Python's threads are OS-level threads (pthreads, windows threads, or such) so rely on OS scheduling.

Python threads will not distribute among cores, due to the semantics of the GIL. C extensions can do better for their private work, but for parallel processing you're often better of doing multiprocessing (tends to be more portable and efficient than multithreading for cores anyway).


The standard library itself is mostly thread-safe, not yet fully. Exceptions are mostly in the places you'ld expect them, like IO. Python won't crash, but there are some things that aren't quite as atomic as you might expect.


There are two modules, the simple thread that provides basic thread objects, and the higher level threading that builds further and provides mutexes, semaphores and such.


Because in practice (and I paraphrase) 11 out of 10 people don't manage to implement a threaded app correctly, you may want to take a look at stackless and/or frameworks like Kamaelia to save you headaches in the long run.

Or just be conservative about what you share between threads, and how you lock that. Python makes that a little easier than lower-level languages, but there's still plenty room for mistakes.

Or just use it to separate things that won't block each other (...but in this case, also look at event driven systems - they can be more efficient depending on what you're doing).


thread module

The thread module provides threads, mutexes, and a few other things.

You can use it to fire off a function in a thread, but since you cannot wait for such threads, and main thread termination might monkeywrench things(verify), you probably want the threading module instead.


threading module

The threading module provides some more advanced locking mechanisms, and creates objects that represent threads.

Brief way

When you just want to create a thread for a specific function, this saves you half a dozen boilerplatish lines:

thr1 = threading.Thread(target=func)  # you can also hand along args, kwargs, and thread name
thr1.start()

Verbose way

Since this object merely contains the thread, and the object itself stays around after the thread terminated, you can retrieve data stuck on it by the thread while it was running.

When you've got a bunch of bookkeeping to do, this can be convenient. In other cases it just adds lots of lines with no point.

from threading import Thread
 
class MyThread(Thread):
    ''' An object that contains, and effectively is, a thread '''
    def __init__(self):
        Thread.__init__(self)
 
    def run(self): #the function that indirectly gets run when you start()
        self.stuff=time.time()
 
 
thr1 = MyThread() # create the thread object
thr1.start()      
 
thr1.join()       # wait for it to finish
 
print thr1.stuff  # retrieve something after the thread is done

local()

local() creates an object with data guaranteed to be local to the thread.

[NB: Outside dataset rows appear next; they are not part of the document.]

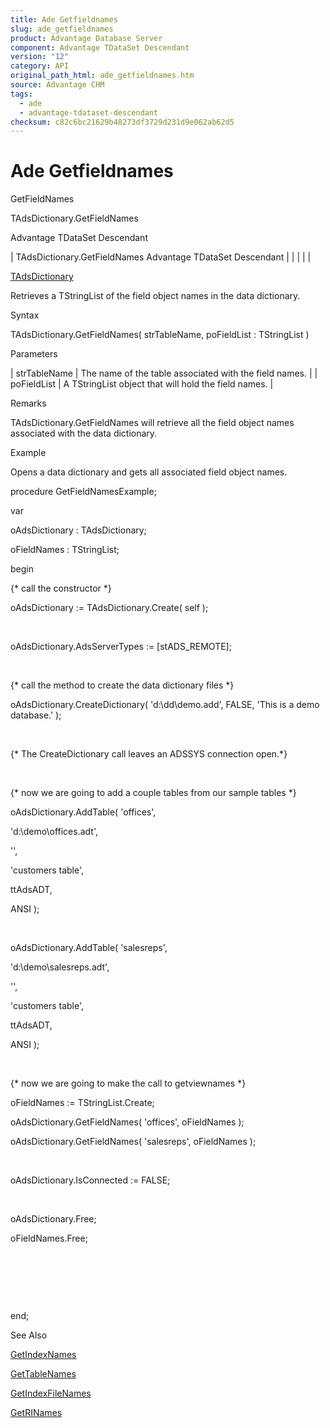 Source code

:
 ```yaml
---
title: Ade Getfieldnames
slug: ade_getfieldnames
product: Advantage Database Server
component: Advantage TDataSet Descendant
version: "12"
category: API
original_path_html: ade_getfieldnames.htm
source: Advantage CHM
tags:
  - ade
  - advantage-tdataset-descendant
checksum: c82c6bc21629b48273df3729d231d9e062ab62d5
---
```


# Ade Getfieldnames

GetFieldNames

TAdsDictionary.GetFieldNames

Advantage TDataSet Descendant

| TAdsDictionary.GetFieldNames  Advantage TDataSet Descendant |  |  |  |  |

[TAdsDictionary](ade_tadsdictionary.md)

Retrieves a TStringList of the field object names in the data dictionary.

Syntax

TAdsDictionary.GetFieldNames( strTableName, poFieldList : TStringList )

Parameters

| strTableName | The name of the table associated with the field names. |
| poFieldList | A TStringList object that will hold the field names. |

Remarks

TAdsDictionary.GetFieldNames will retrieve all the field object names associated with the data dictionary.

Example

Opens a data dictionary and gets all associated field object names.

procedure GetFieldNamesExample;

var

oAdsDictionary : TAdsDictionary;

oFieldNames : TStringList;

begin

{\* call the constructor \*}

oAdsDictionary := TAdsDictionary.Create( self );

 

oAdsDictionary.AdsServerTypes := [stADS\_REMOTE];

 

{\* call the method to create the data dictionary files \*}

oAdsDictionary.CreateDictionary( 'd:\dd\demo.add', FALSE, 'This is a demo database.' );

 

{\* The CreateDictionary call leaves an ADSSYS connection open.\*}

 

{\* now we are going to add a couple tables from our sample tables \*}

oAdsDictionary.AddTable( 'offices',

'd:\demo\offices.adt',

'',

'customers table',

ttAdsADT,

ANSI );

 

oAdsDictionary.AddTable( 'salesreps',

'd:\demo\salesreps.adt',

'',

'customers table',

ttAdsADT,

ANSI );

 

{\* now we are going to make the call to getviewnames \*}

oFieldNames := TStringList.Create;

oAdsDictionary.GetFieldNames( 'offices', oFieldNames );

oAdsDictionary.GetFieldNames( 'salesreps', oFieldNames );

 

oAdsDictionary.IsConnected := FALSE;

 

oAdsDictionary.Free;

oFieldNames.Free;

 

 

 

end;

See Also

[GetIndexNames](ade_getindexnames.md)

[GetTableNames](ade_gettablenames_ddictionary.md)

[GetIndexFileNames](ade_getindexfilenames.md)

[GetRINames](ade_getrinames.md)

More precisely, data stored/retrieved in here will never be seen by another thread that accesses the same Local object.


This is great for temporary bookkeeping,

It also makes it easier to write thread functions you can reuse for concurrent threads, without worrying about collision mixups or races from non-local variables.


For example: (and making the point that the main interpreter is considered its own thread)

import threading,time
i=0
perthread=threading.local()
perthread.num=42
 
def f():
    global i
    i+=1
    perthread.num = i
    time.sleep(1)
    print perthread.num
 
#create the thread objects
thread1=threading.Thread(target=f)
thread2=threading.Thread(target=f)
 
#start the threads, wait for them to finish
thread1.start();thread2.start()
thread1.join();thread2.join()
 
print perthread.num

There are three different states in perthread, one for the main thread, one for the first fired thread, one for the second fired thread.

This will likely output 1, 2 and 42 (or possibly 2, 1 and 42, depending on which thread was scheduled first) because perthread was accessed from the two new threads and the main thread, respectively (...note that its value set from a non-locked global (i), so you could theoretically get racing and 1,1,42 as the result(verify)).

simple-ish pooling

This article/section is a stub — probably a pile of half-sorted notes, is not well-checked so may have incorrect bits. (Feel free to ignore, fix, or tell me)

In py3 you get help in the form of ThreadPoolExecutor.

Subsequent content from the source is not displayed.